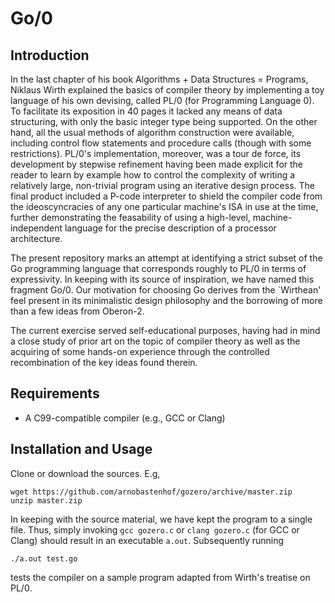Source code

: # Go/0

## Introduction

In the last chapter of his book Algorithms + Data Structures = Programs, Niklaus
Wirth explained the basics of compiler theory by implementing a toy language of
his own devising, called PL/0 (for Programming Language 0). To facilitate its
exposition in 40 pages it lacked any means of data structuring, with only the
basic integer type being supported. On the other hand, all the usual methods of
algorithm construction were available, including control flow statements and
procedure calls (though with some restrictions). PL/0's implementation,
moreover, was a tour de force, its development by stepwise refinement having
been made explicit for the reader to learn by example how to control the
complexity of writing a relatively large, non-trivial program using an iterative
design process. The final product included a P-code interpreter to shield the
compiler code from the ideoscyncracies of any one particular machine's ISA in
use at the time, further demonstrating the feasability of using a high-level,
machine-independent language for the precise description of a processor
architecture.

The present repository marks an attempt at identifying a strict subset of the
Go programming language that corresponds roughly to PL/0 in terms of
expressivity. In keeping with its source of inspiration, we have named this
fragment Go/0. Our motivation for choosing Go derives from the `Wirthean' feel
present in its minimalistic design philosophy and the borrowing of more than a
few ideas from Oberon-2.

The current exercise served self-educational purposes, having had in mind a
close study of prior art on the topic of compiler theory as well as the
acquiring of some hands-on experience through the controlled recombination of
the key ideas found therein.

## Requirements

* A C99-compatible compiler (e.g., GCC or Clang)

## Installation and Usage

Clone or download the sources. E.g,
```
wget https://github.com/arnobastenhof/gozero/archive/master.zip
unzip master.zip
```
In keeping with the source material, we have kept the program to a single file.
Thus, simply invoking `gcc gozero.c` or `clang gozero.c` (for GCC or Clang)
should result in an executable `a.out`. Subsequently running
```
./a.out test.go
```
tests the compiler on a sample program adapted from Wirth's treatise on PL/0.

▬▬▬

» **EXERCISE OBJECTIVE**
Find "Go programming language" in the material above; set down exactly the line holding it and every line after it, through the last, and no others.

» **SOLUTION TO THE PROBLEM**
Go programming language that corresponds roughly to PL/0 in terms of
expressivity. In keeping with its source of inspiration, we have named this
fragment Go/0. Our motivation for choosing Go derives from the `Wirthean' feel
present in its minimalistic design philosophy and the borrowing of more than a
few ideas from Oberon-2.

The current exercise served self-educational purposes, having had in mind a
close study of prior art on the topic of compiler theory as well as the
acquiring of some hands-on experience through the controlled recombination of
the key ideas found therein.

## Requirements

* A C99-compatible compiler (e.g., GCC or Clang)

## Installation and Usage

Clone or download the sources. E.g,
```
wget https://github.com/arnobastenhof/gozero/archive/master.zip
unzip master.zip
```
In keeping with the source material, we have kept the program to a single file.
Thus, simply invoking `gcc gozero.c` or `clang gozero.c` (for GCC or Clang)
should result in an executable `a.out`. Subsequently running
```
./a.out test.go
```
tests the compiler on a sample program adapted from Wirth's treatise on PL/0.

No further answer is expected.